Stored dataset items:
:::::

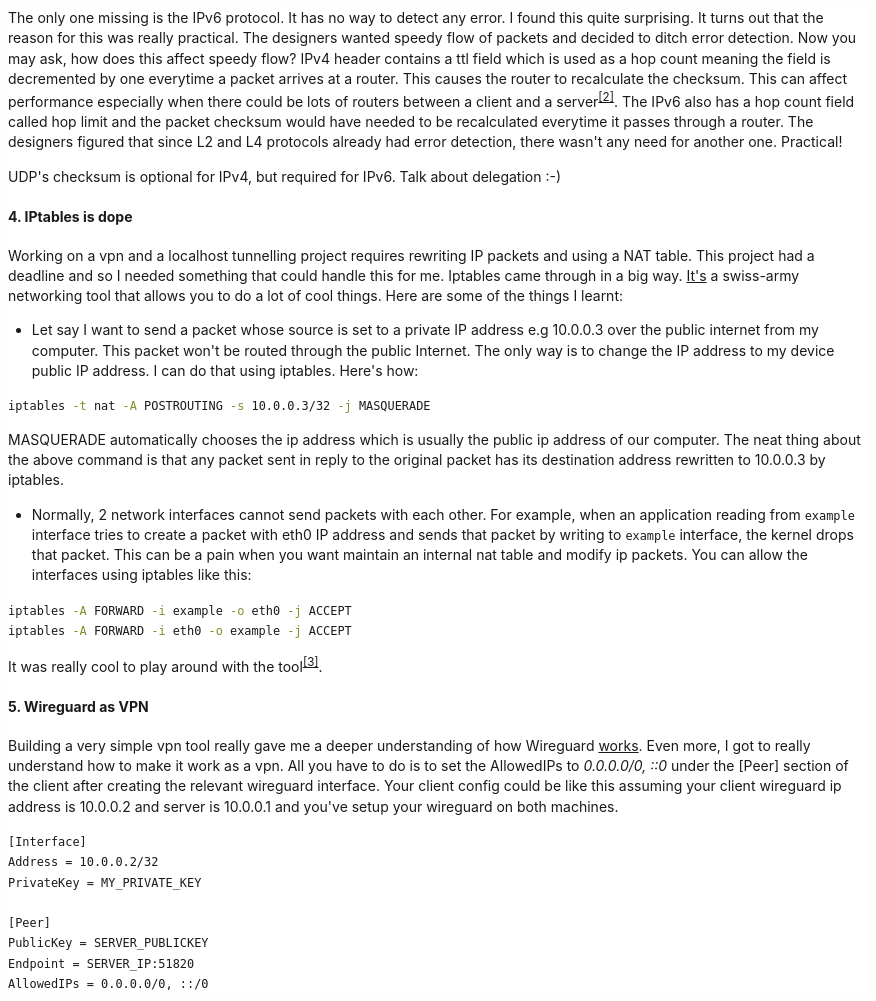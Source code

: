 The only one missing is the IPv6 protocol. It has no way to detect any error. I found this quite surprising. It turns out that the reason for this was really practical. The designers wanted speedy flow of packets and decided to ditch error detection. Now you may ask, how does this affect speedy flow? IPv4 header contains a ttl field which is used as a hop count meaning the field is decremented by one everytime a packet arrives at a router. This causes the router to recalculate the checksum. This can affect performance especially when there could be lots of routers between a client and a server<sup><a href="#footer-note-2">[2]</a></sup>. The IPv6 also has a hop count field called hop limit and the packet checksum would have needed to be recalculated everytime it passes through a router. The designers figured that since L2 and L4 protocols already had error detection, there wasn't any need for another one. Practical!

UDP's checksum is optional for IPv4, but required for IPv6. Talk about delegation :-)

#### 4. IPtables is dope
Working on a vpn and a localhost tunnelling project requires rewriting IP packets and using a NAT table. This project had a deadline and so I needed something that could handle this for me. Iptables came through in a big way. [It's](https://www.digitalocean.com/community/tutorials/iptables-essentials-common-firewall-rules-and-commands) a swiss-army networking tool that allows you to do a lot of cool things. Here are some of the things I learnt:
* Let say I want to send a packet whose source is set to a private IP address e.g 10.0.0.3 over the public internet from my computer. This packet won't be routed through the public Internet. The only way is to change the IP address to my device public IP address. I can do that using iptables. Here's how:
```sh
iptables -t nat -A POSTROUTING -s 10.0.0.3/32 -j MASQUERADE
```
MASQUERADE automatically chooses the ip address which is usually the public ip address of our computer. The neat thing about the above command is that any packet sent in reply to the original packet has its destination address rewritten to 10.0.0.3 by iptables.

* Normally, 2 network interfaces cannot send packets with each other. For example, when an application reading from `example` interface tries to create a packet with eth0 IP address and sends that packet by writing to `example` interface, the kernel drops that packet. This can be a pain when you want maintain an internal nat table and modify ip packets. You can allow the interfaces using iptables like this:
```sh
iptables -A FORWARD -i example -o eth0 -j ACCEPT
iptables -A FORWARD -i eth0 -o example -j ACCEPT
```

It was really cool to play around with the tool<sup><a href="#footer-note-3">[3]</a></sup>.

#### 5. Wireguard as VPN
Building a very simple vpn tool really gave me a deeper understanding of how Wireguard [works](https://www.wireguard.com/#conceptual-overview). Even more, I got to really understand how to make it work as a vpn. All you have to do is to set the AllowedIPs to _0.0.0.0/0, ::0_ under the [Peer] section of the client after creating the relevant wireguard interface. Your client config could be like this assuming your client wireguard ip address is 10.0.0.2 and server is 10.0.0.1 and you've setup your wireguard on both machines.

```txt
[Interface]
Address = 10.0.0.2/32
PrivateKey = MY_PRIVATE_KEY

[Peer]
PublicKey = SERVER_PUBLICKEY
Endpoint = SERVER_IP:51820
AllowedIPs = 0.0.0.0/0, ::/0
```
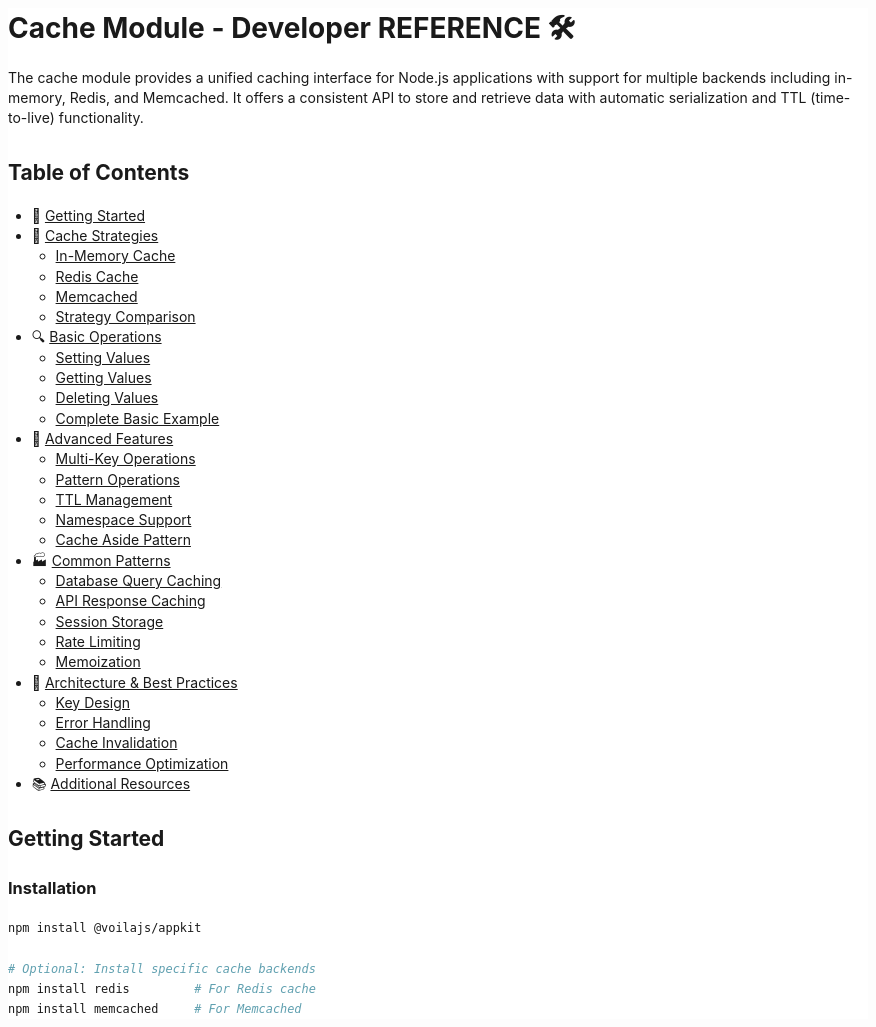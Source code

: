 # Cache Module - Developer REFERENCE 🛠️

The cache module provides a unified caching interface for Node.js applications
with support for multiple backends including in-memory, Redis, and Memcached. It
offers a consistent API to store and retrieve data with automatic serialization
and TTL (time-to-live) functionality.

## Table of Contents

- 🚀 [Getting Started](#getting-started)
- 💾 [Cache Strategies](#cache-strategies)
  - [In-Memory Cache](#in-memory-cache)
  - [Redis Cache](#redis-cache)
  - [Memcached](#memcached)
  - [Strategy Comparison](#strategy-comparison)
- 🔍 [Basic Operations](#basic-operations)
  - [Setting Values](#setting-values)
  - [Getting Values](#getting-values)
  - [Deleting Values](#deleting-values)
  - [Complete Basic Example](#complete-basic-example)
- 🧰 [Advanced Features](#advanced-features)
  - [Multi-Key Operations](#multi-key-operations)
  - [Pattern Operations](#pattern-operations)
  - [TTL Management](#ttl-management)
  - [Namespace Support](#namespace-support)
  - [Cache Aside Pattern](#cache-aside-pattern)
- 🏭 [Common Patterns](#common-patterns)
  - [Database Query Caching](#database-query-caching)
  - [API Response Caching](#api-response-caching)
  - [Session Storage](#session-storage)
  - [Rate Limiting](#rate-limiting)
  - [Memoization](#memoization)
- 🧩 [Architecture & Best Practices](#architecture--best-practices)
  - [Key Design](#key-design)
  - [Error Handling](#error-handling)
  - [Cache Invalidation](#cache-invalidation)
  - [Performance Optimization](#performance-optimization)
- 📚 [Additional Resources](#additional-resources)

## Getting Started

### Installation

```bash
npm install @voilajs/appkit

# Optional: Install specific cache backends
npm install redis         # For Redis cache
npm install memcached     # For Memcached
```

:::::

WHAT IS EXPECTED = An exact copy of every record above is needed, with all pictures left out.

RESPONSE TO THE EXERCISE =
Source code

: The only one missing is the IPv6 protocol. It has no way to detect any error. I found this quite surprising. It turns out that the reason for this was really practical. The designers wanted speedy flow of packets and decided to ditch error detection. Now you may ask, how does this affect speedy flow? IPv4 header contains a ttl field which is used as a hop count meaning the field is decremented by one everytime a packet arrives at a router. This causes the router to recalculate the checksum. This can affect performance especially when there could be lots of routers between a client and a server<sup><a href="#footer-note-2">[2]</a></sup>. The IPv6 also has a hop count field called hop limit and the packet checksum would have needed to be recalculated everytime it passes through a router. The designers figured that since L2 and L4 protocols already had error detection, there wasn't any need for another one. Practical!

UDP's checksum is optional for IPv4, but required for IPv6. Talk about delegation :-)

#### 4. IPtables is dope
Working on a vpn and a localhost tunnelling project requires rewriting IP packets and using a NAT table. This project had a deadline and so I needed something that could handle this for me. Iptables came through in a big way. [It's](https://www.digitalocean.com/community/tutorials/iptables-essentials-common-firewall-rules-and-commands) a swiss-army networking tool that allows you to do a lot of cool things. Here are some of the things I learnt:
* Let say I want to send a packet whose source is set to a private IP address e.g 10.0.0.3 over the public internet from my computer. This packet won't be routed through the public Internet. The only way is to change the IP address to my device public IP address. I can do that using iptables. Here's how:
```sh
iptables -t nat -A POSTROUTING -s 10.0.0.3/32 -j MASQUERADE
```
MASQUERADE automatically chooses the ip address which is usually the public ip address of our computer. The neat thing about the above command is that any packet sent in reply to the original packet has its destination address rewritten to 10.0.0.3 by iptables.

* Normally, 2 network interfaces cannot send packets with each other. For example, when an application reading from `example` interface tries to create a packet with eth0 IP address and sends that packet by writing to `example` interface, the kernel drops that packet. This can be a pain when you want maintain an internal nat table and modify ip packets. You can allow the interfaces using iptables like this:
```sh
iptables -A FORWARD -i example -o eth0 -j ACCEPT
iptables -A FORWARD -i eth0 -o example -j ACCEPT
```

It was really cool to play around with the tool<sup><a href="#footer-note-3">[3]</a></sup>.

#### 5. Wireguard as VPN
Building a very simple vpn tool really gave me a deeper understanding of how Wireguard [works](https://www.wireguard.com/#conceptual-overview). Even more, I got to really understand how to make it work as a vpn. All you have to do is to set the AllowedIPs to _0.0.0.0/0, ::0_ under the [Peer] section of the client after creating the relevant wireguard interface. Your client config could be like this assuming your client wireguard ip address is 10.0.0.2 and server is 10.0.0.1 and you've setup your wireguard on both machines.

```txt
[Interface]
Address = 10.0.0.2/32
PrivateKey = MY_PRIVATE_KEY

[Peer]
PublicKey = SERVER_PUBLICKEY
Endpoint = SERVER_IP:51820
AllowedIPs = 0.0.0.0/0, ::/0
```
Source code

: # Cache Module - Developer REFERENCE 🛠️

The cache module provides a unified caching interface for Node.js applications
with support for multiple backends including in-memory, Redis, and Memcached. It
offers a consistent API to store and retrieve data with automatic serialization
and TTL (time-to-live) functionality.

## Table of Contents

- 🚀 [Getting Started](#getting-started)
- 💾 [Cache Strategies](#cache-strategies)
  - [In-Memory Cache](#in-memory-cache)
  - [Redis Cache](#redis-cache)
  - [Memcached](#memcached)
  - [Strategy Comparison](#strategy-comparison)
- 🔍 [Basic Operations](#basic-operations)
  - [Setting Values](#setting-values)
  - [Getting Values](#getting-values)
  - [Deleting Values](#deleting-values)
  - [Complete Basic Example](#complete-basic-example)
- 🧰 [Advanced Features](#advanced-features)
  - [Multi-Key Operations](#multi-key-operations)
  - [Pattern Operations](#pattern-operations)
  - [TTL Management](#ttl-management)
  - [Namespace Support](#namespace-support)
  - [Cache Aside Pattern](#cache-aside-pattern)
- 🏭 [Common Patterns](#common-patterns)
  - [Database Query Caching](#database-query-caching)
  - [API Response Caching](#api-response-caching)
  - [Session Storage](#session-storage)
  - [Rate Limiting](#rate-limiting)
  - [Memoization](#memoization)
- 🧩 [Architecture & Best Practices](#architecture--best-practices)
  - [Key Design](#key-design)
  - [Error Handling](#error-handling)
  - [Cache Invalidation](#cache-invalidation)
  - [Performance Optimization](#performance-optimization)
- 📚 [Additional Resources](#additional-resources)

## Getting Started

### Installation

```bash
npm install @voilajs/appkit

# Optional: Install specific cache backends
npm install redis         # For Redis cache
npm install memcached     # For Memcached
```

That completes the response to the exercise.